The share of sovereign borrowers in developing country issuance activity (excluding the NICs) declined from 40 percent in 1991 to 30 percent during the first half of 1992 (Table A7). As in 1991, other public-sector entities continued to account for about 40 percent of total issuance activity in the first half of 1992. Private-sector entities, on the other hand, accounted for an increasing share; they represented 31 percent of issuance activity in the first half of 1992, compared with 20 percent in 1991 and with only 13 percent in 1990.

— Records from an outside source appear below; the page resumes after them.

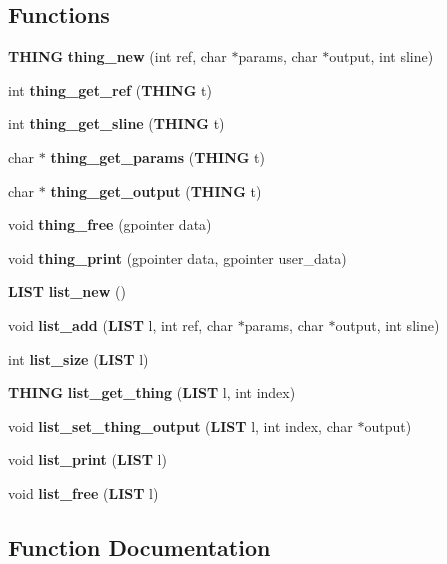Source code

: \subsection*{Functions}
\begin{DoxyCompactItemize}
\item 
{\bf T\+H\+I\+NG} {\bf thing\+\_\+new} (int ref, char $\ast$params, char $\ast$output, int sline)
\item 
int {\bf thing\+\_\+get\+\_\+ref} ({\bf T\+H\+I\+NG} t)
\item 
int {\bf thing\+\_\+get\+\_\+sline} ({\bf T\+H\+I\+NG} t)
\item 
char $\ast$ {\bf thing\+\_\+get\+\_\+params} ({\bf T\+H\+I\+NG} t)
\item 
char $\ast$ {\bf thing\+\_\+get\+\_\+output} ({\bf T\+H\+I\+NG} t)
\item 
void {\bf thing\+\_\+free} (gpointer data)
\item 
void {\bf thing\+\_\+print} (gpointer data, gpointer user\+\_\+data)
\item 
{\bf L\+I\+ST} {\bf list\+\_\+new} ()
\item 
void {\bf list\+\_\+add} ({\bf L\+I\+ST} l, int ref, char $\ast$params, char $\ast$output, int sline)
\item 
int {\bf list\+\_\+size} ({\bf L\+I\+ST} l)
\item 
{\bf T\+H\+I\+NG} {\bf list\+\_\+get\+\_\+thing} ({\bf L\+I\+ST} l, int index)
\item 
void {\bf list\+\_\+set\+\_\+thing\+\_\+output} ({\bf L\+I\+ST} l, int index, char $\ast$output)
\item 
void {\bf list\+\_\+print} ({\bf L\+I\+ST} l)
\item 
void {\bf list\+\_\+free} ({\bf L\+I\+ST} l)
\end{DoxyCompactItemize}


\subsection{Function Documentation}
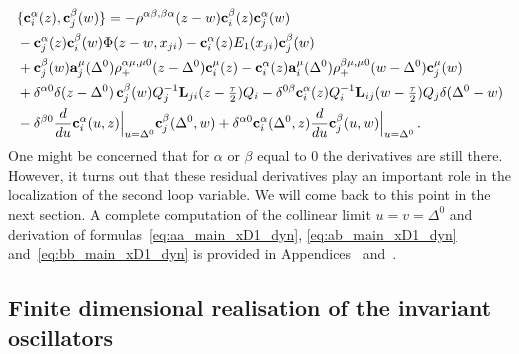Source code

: \begin{equation}
\label{eq:bb_main_xD1_dyn}
\begin{split}
&\{\mathbf{c}_i^\alpha(z),\mathbf{c}_j^\beta(w)\} =-\rho^{\alpha \beta, \beta \alpha}(z-w)
\mathbf{c}_i^\beta(z) \mathbf{c}_j^\alpha(w) \\
&- \mathbf{c}_j^\alpha(z) \mathbf{c}_i^\beta(w)   \Phi(z-w, x_{ji})   - \mathbf{c}_i^\alpha(z) E_1(x_{ji})    \mathbf{c}_j^\beta(w) \\
&+\mathbf{c}_j^\beta(w)  \mathbf{a}_j^\mu(\Delta^0) \rho_+^{\alpha \mu, \mu 0}(z-\Delta^0) \mathbf{c}_i^\mu(z)  -\mathbf{c}_i^\alpha(z)  \mathbf{a}_i^\mu(\Delta^0)  \rho_+^{\beta \mu, \mu 0}(w-\Delta^0) \mathbf{c}_j^\mu(w)\\
&+\delta^{\alpha0}  \delta(z-\Delta^0)  \, \mathbf{c}_j^\beta(w) Q^{-1}_j    \mathbf{L}_{ji}(z-\tfrac{\tau}{2}) Q_i -\delta^{0\beta} \mathbf{c}_i^\alpha(z) Q^{-1}_i \mathbf{L}_{ij}(w-\tfrac{\tau}{2}) Q_j \delta(\Delta^0-w)\\
&- \delta^{\beta0}\frac{d}{du}\mathbf{c}_i^\alpha(u,z) \Bigl|_{u=\Delta^0} \mathbf{c}_j^\beta(\Delta^0,w)+ \delta^{\alpha0} \mathbf{c}_i^\alpha(\Delta^0,z) \frac{d}{du}\mathbf{c}_j^\beta(u,w) \Bigl|_{u=\Delta^0} \,.
\end{split}
\end{equation}
One might be concerned that for $\alpha$ or $\beta$ equal to $0$ the derivatives are still there. However, it turns out that these residual derivatives play an important role in the localization of the second loop variable. We will come back to this point in the next section.
A complete computation of the collinear limit $u=v=\Delta^0$ and derivation of formulas~\eqref{eq:aa_main_xD1_dyn}, \eqref{eq:ab_main_xD1_dyn} and~\eqref{eq:bb_main_xD1_dyn} is provided in Appendices~ and~.



\subsection{Finite dimensional realisation of the invariant oscillators}
\label{sec:finite_dim}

In addition to expanding volume, terms on new issues continued to improve for several countries. Yield spreads at launch for bonds issued by Argentine, Brazilian, Mexican, South African, and Turkish borrowers narrowed in 1991 and in the first half of 1992 as investor concerns about sovereign risk diminished (Table A8). Mexican public-sector borrowers tapped various currency sectors at yield spreads lower than those achieved by public-sector borrowers from several countries (including Hungary and Turkey) that did not lose access to private market financing and that have higher credit ratings. Yield spreads for sovereign borrowers in the international bond market in the first half of 1992 were an average 194 basis points above corresponding government paper from industrial countries; the yield spread averaged 260 basis points for public-sector borrowers and 453 basis points for private-sector borrowers.33
Investors were also receptive to longer maturities, allowing a lengthening of the average tenor for placements by Argentina, Brazil, Hungary, Mexico, and Venezuela. Three Latin American borrowers managed to place 10-year bonds, and Banca Serfin (a Mexican bank) placed a 12-year note in June 1992 (not only the longest-dated deal for a Latin American issuer, but also the first time a private-sector issuer had obtained a tenor longer than five years). These issues helped establish a more complete yield curve and constituted important benchmarks for bond issues by other borrowers from the region. In contrast, Brazilian borrowers generally issued two-year notes until May 1992 when the authorities banned new issuance at maturities of less than three years and took measures to discourage the issuance of bonds with a maturity of between three years and five years.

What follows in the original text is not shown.